A lo que voy es que se siguen produciendo tesis de Museología en la ENCRyM. Los museos siguen siendo objeto de interés para reflexionar entre nuestros estudiantes de licenciatura, maestría y doctorado, pero ¿Realmente los museos nacionales tienen hoy una razón de ser, más allá de la aplastante construcción de metanarrativas en donde todos descendemos, somos y gustamos de lo mismo?
La lectura de la “Carta a una joven historiadora mixe”, escrita por Yásnaya Aguilar y recientemente publicada en Volver a contar. Escritores de América Latina en los archivos del Museo Británico (Barcelona, Hay Festival, Anagrama, 2022), me removió todas estas cuestiones. La carta, de la cual tuve noticia gracias a una estudiante de doctorado, está escrita desde el futuro, un futuro en el que ya no rige el mismo orden que conocemos y en donde los museos han sido destruidos. Desde el año 2173, la autora reflexiona en el carácter colonialista de estas instituciones, entonces extintas, al parecer, por una gran inundación mundial que, por supuesto, es consecuencia de no haber atendido las señales de alarma que ya representa el cambio climático.

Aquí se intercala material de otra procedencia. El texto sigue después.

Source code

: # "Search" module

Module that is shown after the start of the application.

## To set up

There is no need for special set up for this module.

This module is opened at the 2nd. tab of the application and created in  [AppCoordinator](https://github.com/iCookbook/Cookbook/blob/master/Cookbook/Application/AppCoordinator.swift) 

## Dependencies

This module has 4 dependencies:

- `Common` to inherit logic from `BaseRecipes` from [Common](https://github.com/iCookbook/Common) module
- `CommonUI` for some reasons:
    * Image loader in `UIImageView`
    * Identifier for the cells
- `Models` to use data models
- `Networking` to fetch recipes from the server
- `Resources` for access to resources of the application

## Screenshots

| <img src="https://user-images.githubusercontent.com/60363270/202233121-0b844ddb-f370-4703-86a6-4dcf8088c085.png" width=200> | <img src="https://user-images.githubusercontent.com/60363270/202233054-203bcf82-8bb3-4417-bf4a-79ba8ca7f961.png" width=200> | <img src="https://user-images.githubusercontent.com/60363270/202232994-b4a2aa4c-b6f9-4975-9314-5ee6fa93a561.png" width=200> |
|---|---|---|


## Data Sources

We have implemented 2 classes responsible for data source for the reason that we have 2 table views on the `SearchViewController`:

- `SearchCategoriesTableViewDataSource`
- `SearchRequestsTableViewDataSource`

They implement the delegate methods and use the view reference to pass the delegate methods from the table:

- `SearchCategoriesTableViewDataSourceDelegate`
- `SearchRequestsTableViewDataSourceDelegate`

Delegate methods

La autora habla de objetos, piezas de la vida cotidiana y cómo éstas fueron arrancadas de sus comunidades de origen para entronizarse en vitrinas y dejar de funcionar. También habla de cómo le parecía extraño que le dijeran indígena, si ella es mixe. Los objetos musealizados se convertían, en el antiguo orden, en trofeos del colonialismo. Sólo un gran desastre ecológico y sus consecuencias lograron desarticular esos contenedores de materialidades ajenas que, se entiende, sólo respondían al deseo de unos cuantos.
Y no me quiero ver ni apocalíptica ni iconoclasta, pero al conocer las reflexiones de Yásnaya en esta carta, me sentí parte de una comunidad explotadora de discursos. ¿Para qué? Para tener más visitantes… ¿Y luego? Soy una entusiasta consumidora de arte europeo occidental, me gusta. Me formé en la tradición que lo valora más que otros productos, pero aún siendo trabajadora de museos nacionales, en varios momentos me di de cabeza contra el muro que plantea la pregunta “¿a quién le sirve lo que hacemos?” Por supuesto que entiendo que un museo no sirve a todas las audiencias (como era la aspiración de los museos nacionales) pero, si ya sabemos esto y si ya también sabemos que es necesario dar espacio a la narración de otras historias, con otras voces y en otras lenguas para dejar de vernos un ombligo ficticio, ¿cómo vamos a pedir, como ciudadanía, que los discursos anquilosados de los museos nacionales se reorienten sin atentar contra su “sagrada vocación”?